→ **Source material**
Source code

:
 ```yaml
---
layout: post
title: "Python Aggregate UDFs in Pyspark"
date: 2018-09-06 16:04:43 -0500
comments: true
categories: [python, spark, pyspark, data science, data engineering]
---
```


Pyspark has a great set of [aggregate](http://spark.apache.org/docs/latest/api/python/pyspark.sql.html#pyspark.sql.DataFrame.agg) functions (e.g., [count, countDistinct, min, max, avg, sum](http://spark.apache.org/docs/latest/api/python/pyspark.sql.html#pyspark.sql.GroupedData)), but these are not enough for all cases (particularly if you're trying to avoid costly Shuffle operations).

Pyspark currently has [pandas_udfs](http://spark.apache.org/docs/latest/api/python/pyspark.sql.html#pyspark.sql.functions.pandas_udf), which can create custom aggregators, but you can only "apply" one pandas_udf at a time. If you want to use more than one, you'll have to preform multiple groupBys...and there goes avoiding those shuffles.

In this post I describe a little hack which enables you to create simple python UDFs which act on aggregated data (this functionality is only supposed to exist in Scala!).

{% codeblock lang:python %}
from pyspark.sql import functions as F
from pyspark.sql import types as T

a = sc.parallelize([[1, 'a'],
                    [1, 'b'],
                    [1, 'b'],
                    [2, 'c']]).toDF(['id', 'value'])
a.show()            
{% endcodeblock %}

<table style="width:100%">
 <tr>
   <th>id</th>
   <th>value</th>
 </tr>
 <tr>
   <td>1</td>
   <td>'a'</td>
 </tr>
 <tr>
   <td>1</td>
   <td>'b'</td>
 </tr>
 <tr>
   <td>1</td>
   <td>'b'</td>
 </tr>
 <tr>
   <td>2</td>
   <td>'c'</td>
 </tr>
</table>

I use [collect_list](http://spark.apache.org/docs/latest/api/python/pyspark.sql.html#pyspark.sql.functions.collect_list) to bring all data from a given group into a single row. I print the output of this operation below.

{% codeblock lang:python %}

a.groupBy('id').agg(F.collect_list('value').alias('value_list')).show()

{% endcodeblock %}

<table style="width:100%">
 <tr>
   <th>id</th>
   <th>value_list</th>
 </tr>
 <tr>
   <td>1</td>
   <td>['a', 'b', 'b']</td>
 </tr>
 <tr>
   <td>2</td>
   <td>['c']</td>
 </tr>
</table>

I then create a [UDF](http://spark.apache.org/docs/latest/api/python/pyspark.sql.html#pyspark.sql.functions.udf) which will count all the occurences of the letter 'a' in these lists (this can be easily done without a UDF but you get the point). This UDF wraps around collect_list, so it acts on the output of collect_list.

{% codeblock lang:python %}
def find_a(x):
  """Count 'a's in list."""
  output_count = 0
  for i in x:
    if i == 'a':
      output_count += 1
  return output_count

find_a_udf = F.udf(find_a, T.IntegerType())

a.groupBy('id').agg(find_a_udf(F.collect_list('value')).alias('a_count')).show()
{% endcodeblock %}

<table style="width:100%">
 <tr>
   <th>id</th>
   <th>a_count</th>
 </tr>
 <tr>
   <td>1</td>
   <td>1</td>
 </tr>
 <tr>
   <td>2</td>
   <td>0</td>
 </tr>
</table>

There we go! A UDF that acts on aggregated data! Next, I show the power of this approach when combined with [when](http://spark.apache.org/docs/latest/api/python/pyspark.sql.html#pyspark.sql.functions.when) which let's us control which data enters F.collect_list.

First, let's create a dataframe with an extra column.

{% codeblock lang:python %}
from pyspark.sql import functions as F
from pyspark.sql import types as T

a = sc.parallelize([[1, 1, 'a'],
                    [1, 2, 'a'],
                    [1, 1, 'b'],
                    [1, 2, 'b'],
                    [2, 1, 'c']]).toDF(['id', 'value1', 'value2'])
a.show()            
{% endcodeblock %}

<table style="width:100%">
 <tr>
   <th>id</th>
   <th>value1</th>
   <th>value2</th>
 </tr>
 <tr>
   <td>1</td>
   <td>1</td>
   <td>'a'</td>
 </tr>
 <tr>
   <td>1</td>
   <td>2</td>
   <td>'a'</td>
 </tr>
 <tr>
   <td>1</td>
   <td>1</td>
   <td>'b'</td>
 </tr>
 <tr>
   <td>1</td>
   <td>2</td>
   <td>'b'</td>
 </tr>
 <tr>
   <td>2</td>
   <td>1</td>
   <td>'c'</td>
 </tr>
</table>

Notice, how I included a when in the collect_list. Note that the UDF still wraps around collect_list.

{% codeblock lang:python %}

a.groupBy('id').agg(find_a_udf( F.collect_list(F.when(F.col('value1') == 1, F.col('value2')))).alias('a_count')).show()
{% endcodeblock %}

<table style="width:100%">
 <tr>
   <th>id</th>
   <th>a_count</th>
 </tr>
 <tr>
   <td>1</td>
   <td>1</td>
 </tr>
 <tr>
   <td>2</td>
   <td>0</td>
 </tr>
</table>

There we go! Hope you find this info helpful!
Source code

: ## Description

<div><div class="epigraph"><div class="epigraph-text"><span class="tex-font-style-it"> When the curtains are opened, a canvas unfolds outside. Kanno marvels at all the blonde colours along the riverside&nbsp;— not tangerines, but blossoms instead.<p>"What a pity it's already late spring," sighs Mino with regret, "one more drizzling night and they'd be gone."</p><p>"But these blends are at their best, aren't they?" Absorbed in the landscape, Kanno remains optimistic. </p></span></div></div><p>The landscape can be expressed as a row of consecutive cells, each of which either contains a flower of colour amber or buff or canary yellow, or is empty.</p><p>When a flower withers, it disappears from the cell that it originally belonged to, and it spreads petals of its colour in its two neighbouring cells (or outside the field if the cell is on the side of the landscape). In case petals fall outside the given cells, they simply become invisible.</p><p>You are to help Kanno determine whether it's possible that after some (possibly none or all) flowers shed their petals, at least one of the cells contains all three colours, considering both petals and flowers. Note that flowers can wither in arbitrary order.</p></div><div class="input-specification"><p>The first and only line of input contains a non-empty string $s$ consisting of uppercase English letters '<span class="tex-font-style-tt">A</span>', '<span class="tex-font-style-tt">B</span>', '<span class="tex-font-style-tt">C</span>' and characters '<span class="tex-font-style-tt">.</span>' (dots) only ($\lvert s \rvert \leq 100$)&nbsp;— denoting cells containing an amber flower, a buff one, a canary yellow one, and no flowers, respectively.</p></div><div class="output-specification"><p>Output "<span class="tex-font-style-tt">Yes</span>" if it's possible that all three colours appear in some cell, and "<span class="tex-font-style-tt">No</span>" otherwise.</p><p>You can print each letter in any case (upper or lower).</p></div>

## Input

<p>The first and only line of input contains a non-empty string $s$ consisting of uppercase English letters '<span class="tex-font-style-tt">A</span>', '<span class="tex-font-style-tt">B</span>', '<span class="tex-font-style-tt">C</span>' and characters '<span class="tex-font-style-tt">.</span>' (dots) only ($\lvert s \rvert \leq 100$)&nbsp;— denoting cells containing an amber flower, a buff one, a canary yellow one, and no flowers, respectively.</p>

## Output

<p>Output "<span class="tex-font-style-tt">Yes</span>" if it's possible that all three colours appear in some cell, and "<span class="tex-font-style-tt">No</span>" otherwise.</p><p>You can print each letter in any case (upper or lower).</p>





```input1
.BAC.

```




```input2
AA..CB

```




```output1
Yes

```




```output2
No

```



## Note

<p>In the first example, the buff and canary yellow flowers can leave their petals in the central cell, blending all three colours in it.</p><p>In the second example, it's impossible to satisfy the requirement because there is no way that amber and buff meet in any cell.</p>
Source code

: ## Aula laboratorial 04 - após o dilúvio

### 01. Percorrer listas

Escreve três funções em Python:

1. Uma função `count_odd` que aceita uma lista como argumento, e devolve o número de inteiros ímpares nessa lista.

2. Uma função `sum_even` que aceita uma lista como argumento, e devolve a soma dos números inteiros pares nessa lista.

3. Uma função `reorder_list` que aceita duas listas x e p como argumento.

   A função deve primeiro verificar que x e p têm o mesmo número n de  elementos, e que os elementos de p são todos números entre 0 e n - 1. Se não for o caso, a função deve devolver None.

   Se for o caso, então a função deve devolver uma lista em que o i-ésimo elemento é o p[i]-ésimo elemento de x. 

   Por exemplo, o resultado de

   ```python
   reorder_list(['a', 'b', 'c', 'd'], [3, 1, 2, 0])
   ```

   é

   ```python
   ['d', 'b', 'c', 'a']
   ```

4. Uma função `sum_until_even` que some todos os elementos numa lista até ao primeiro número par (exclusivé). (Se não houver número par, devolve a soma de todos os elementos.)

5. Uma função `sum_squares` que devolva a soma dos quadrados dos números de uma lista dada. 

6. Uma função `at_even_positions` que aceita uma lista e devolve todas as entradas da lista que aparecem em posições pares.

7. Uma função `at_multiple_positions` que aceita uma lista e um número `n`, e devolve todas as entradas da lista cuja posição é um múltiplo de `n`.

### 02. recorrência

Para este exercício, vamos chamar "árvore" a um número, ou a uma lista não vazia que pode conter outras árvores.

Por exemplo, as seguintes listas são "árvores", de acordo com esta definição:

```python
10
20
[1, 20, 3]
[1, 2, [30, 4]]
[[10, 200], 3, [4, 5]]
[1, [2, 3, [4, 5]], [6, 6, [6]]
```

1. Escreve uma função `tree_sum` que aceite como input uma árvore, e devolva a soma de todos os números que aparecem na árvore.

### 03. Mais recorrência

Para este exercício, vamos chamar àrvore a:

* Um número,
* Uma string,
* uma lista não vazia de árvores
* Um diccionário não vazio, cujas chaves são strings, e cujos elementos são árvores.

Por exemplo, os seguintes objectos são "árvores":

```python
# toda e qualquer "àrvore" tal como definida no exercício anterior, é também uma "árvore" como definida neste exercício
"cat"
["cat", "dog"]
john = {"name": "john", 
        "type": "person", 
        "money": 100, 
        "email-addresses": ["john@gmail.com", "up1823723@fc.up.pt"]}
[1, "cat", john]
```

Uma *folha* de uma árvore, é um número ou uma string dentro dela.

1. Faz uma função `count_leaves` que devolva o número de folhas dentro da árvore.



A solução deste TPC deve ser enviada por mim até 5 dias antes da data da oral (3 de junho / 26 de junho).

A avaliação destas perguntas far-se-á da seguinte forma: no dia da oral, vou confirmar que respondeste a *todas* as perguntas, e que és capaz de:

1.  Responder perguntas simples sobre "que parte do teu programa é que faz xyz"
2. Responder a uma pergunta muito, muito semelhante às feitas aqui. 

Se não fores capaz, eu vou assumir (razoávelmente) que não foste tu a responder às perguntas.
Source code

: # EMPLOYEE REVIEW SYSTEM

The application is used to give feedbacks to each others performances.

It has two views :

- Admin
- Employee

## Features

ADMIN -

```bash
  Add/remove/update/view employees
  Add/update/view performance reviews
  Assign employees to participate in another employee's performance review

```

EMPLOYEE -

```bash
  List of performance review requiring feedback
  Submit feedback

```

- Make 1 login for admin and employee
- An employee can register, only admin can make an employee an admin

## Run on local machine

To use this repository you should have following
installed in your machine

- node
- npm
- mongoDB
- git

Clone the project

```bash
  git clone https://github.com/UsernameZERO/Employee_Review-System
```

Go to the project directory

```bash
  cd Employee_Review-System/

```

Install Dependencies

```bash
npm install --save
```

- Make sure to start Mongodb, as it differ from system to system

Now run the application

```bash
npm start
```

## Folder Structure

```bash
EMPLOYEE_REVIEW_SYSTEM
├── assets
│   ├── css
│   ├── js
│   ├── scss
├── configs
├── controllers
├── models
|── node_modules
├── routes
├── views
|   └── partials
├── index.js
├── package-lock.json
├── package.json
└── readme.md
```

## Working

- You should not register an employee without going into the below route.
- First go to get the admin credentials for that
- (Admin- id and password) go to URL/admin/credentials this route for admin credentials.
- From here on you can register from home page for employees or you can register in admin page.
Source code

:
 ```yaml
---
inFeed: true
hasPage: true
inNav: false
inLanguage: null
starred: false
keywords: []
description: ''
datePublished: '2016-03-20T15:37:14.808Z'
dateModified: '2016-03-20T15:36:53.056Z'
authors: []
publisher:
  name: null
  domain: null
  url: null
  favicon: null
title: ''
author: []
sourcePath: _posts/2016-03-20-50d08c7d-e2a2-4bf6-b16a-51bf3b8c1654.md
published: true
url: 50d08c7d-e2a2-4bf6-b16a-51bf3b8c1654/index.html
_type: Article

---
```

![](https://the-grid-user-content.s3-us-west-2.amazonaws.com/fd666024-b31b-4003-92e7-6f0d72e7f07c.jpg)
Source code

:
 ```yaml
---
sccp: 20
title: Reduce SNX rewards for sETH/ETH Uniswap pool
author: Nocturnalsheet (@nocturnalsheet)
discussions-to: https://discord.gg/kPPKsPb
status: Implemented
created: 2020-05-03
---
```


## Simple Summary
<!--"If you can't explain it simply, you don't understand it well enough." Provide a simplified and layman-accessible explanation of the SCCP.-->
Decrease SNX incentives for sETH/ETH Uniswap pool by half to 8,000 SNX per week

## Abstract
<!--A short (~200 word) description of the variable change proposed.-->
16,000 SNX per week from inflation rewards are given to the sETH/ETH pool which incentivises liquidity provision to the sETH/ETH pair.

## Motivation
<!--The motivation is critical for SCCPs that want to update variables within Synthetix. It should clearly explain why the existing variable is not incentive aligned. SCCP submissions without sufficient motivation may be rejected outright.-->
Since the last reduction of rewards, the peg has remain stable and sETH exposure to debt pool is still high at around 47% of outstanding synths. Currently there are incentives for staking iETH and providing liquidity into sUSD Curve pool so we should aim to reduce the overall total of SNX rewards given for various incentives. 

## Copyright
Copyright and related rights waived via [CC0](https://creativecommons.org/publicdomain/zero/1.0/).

→ **What you have to do**
Count how many lines above contain the word "enough". Reply with the number alone.

→ **Result**
2